Thanks for that story, Paul.

Tony, your post reminded me that my father's cousin (who would have been born about 1920) was one of the first people working with computers in the Pentagon during WWII.

He was 'running numbers'(there was no legal betting in the States back then) in Pittsburgh; a bit of an Italian-American 'hood'. I'm not sure how he ended up in the Pentagon, but it was due to his innate talent with numbers.

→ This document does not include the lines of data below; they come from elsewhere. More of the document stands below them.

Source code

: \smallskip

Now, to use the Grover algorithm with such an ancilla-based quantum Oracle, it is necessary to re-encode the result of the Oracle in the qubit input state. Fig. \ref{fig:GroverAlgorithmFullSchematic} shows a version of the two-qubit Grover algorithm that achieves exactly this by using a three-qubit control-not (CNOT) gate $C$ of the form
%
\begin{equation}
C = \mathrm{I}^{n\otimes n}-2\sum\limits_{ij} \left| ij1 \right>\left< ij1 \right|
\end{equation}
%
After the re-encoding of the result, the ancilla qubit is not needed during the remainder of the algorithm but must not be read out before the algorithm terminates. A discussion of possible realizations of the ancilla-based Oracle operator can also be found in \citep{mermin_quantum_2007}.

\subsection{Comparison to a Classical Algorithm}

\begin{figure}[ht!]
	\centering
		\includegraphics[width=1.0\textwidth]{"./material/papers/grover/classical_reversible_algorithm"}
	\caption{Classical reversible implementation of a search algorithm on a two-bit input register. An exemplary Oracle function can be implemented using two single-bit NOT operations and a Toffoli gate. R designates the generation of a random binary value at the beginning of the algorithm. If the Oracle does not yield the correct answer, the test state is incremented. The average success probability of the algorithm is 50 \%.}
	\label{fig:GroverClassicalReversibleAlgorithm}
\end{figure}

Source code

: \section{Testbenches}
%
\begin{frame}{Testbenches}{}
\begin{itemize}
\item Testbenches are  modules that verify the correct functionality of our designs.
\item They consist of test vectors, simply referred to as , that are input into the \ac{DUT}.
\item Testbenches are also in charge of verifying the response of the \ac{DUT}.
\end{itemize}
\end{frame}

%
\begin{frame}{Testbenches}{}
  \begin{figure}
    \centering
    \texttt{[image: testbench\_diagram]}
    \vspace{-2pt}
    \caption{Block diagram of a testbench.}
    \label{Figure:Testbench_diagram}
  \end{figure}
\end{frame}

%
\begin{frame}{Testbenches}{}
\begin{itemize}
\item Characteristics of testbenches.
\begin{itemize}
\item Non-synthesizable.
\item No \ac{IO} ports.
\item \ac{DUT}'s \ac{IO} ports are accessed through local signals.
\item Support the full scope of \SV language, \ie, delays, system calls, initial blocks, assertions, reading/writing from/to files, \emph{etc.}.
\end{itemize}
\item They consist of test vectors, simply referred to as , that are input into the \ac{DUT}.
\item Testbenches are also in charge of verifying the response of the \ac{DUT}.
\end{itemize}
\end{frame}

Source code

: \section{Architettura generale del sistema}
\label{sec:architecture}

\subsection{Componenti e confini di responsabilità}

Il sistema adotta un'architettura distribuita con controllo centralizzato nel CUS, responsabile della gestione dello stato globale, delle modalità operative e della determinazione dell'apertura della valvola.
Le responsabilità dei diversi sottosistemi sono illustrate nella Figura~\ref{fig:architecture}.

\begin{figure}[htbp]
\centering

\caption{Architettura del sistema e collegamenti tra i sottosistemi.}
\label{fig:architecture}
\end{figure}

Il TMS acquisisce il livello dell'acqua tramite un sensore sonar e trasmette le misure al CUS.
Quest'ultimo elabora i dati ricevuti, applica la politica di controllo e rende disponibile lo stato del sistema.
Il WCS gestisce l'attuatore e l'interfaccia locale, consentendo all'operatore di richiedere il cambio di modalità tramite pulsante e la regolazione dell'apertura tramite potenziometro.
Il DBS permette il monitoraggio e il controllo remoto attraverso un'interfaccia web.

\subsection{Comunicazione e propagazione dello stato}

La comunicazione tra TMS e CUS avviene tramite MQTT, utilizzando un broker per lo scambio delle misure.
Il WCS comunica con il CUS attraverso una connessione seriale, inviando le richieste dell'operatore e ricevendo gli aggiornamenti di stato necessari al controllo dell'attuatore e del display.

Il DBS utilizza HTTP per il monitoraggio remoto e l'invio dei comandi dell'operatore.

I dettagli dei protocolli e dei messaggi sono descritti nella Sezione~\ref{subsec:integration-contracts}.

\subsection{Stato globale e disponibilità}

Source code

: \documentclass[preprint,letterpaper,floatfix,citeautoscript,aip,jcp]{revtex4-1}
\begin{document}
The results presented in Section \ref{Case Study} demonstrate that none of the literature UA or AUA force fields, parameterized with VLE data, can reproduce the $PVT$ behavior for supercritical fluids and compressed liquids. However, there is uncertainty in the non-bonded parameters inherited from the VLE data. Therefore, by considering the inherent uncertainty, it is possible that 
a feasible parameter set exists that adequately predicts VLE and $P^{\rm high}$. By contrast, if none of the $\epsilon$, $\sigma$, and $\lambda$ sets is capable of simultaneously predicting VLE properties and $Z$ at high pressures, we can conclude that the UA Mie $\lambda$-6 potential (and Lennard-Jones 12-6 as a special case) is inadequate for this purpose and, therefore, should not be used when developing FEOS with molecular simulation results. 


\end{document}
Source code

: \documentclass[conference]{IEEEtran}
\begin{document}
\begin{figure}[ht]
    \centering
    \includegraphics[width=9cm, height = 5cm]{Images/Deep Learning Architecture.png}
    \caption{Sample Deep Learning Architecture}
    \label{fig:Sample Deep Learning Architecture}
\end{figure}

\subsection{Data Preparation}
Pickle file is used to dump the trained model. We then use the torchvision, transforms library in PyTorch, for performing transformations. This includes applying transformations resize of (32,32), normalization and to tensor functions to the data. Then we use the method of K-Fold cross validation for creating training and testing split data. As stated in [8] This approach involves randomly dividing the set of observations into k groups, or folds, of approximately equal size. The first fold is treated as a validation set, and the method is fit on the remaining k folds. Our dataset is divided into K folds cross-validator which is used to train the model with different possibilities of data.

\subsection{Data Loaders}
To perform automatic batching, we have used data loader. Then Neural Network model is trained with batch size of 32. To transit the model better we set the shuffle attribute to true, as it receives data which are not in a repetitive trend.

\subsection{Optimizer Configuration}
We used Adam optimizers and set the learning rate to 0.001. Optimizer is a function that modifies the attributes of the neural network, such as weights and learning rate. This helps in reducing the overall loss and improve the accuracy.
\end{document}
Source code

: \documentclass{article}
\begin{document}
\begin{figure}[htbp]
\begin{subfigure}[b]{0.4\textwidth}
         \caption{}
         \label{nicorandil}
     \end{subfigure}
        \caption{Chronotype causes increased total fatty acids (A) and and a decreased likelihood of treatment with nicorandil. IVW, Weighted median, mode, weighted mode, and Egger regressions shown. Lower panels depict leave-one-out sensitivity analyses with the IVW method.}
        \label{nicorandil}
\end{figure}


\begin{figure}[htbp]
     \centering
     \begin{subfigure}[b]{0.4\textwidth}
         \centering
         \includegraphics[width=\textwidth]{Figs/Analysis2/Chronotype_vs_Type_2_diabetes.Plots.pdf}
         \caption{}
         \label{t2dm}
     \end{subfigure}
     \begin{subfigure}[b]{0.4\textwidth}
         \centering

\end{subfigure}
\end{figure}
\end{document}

I remember him telling us that the first computers he used had vacuum transistors.

eclexia said...

I deeply appreciate posts such as this one, which show honor, respect and value to the elderly and their stories.

Anonymous said...

Hello i have had to read this for drama, I find this a poem which i can relate to because it really corroberates with the story of my grand father, he was a at a stage were he did not even remember his own sons name. At my grandmothers birthday party though, he only remembered my granmas name and mine. The next day he died, it was very sad to think how he had remembered me, and when i said goodbye to him he was being fed and put to bed by a nurse, i looked in his eyes and knew everything he had done, and how he hated being treated like a child. It really upsets me to know that when he closed his eyes as I was there, it was the last time he would close his eyes.

PamBG said...

Anonymous, thank you very much for sharing your story and I'm glad to hear that you got so much out of the poem.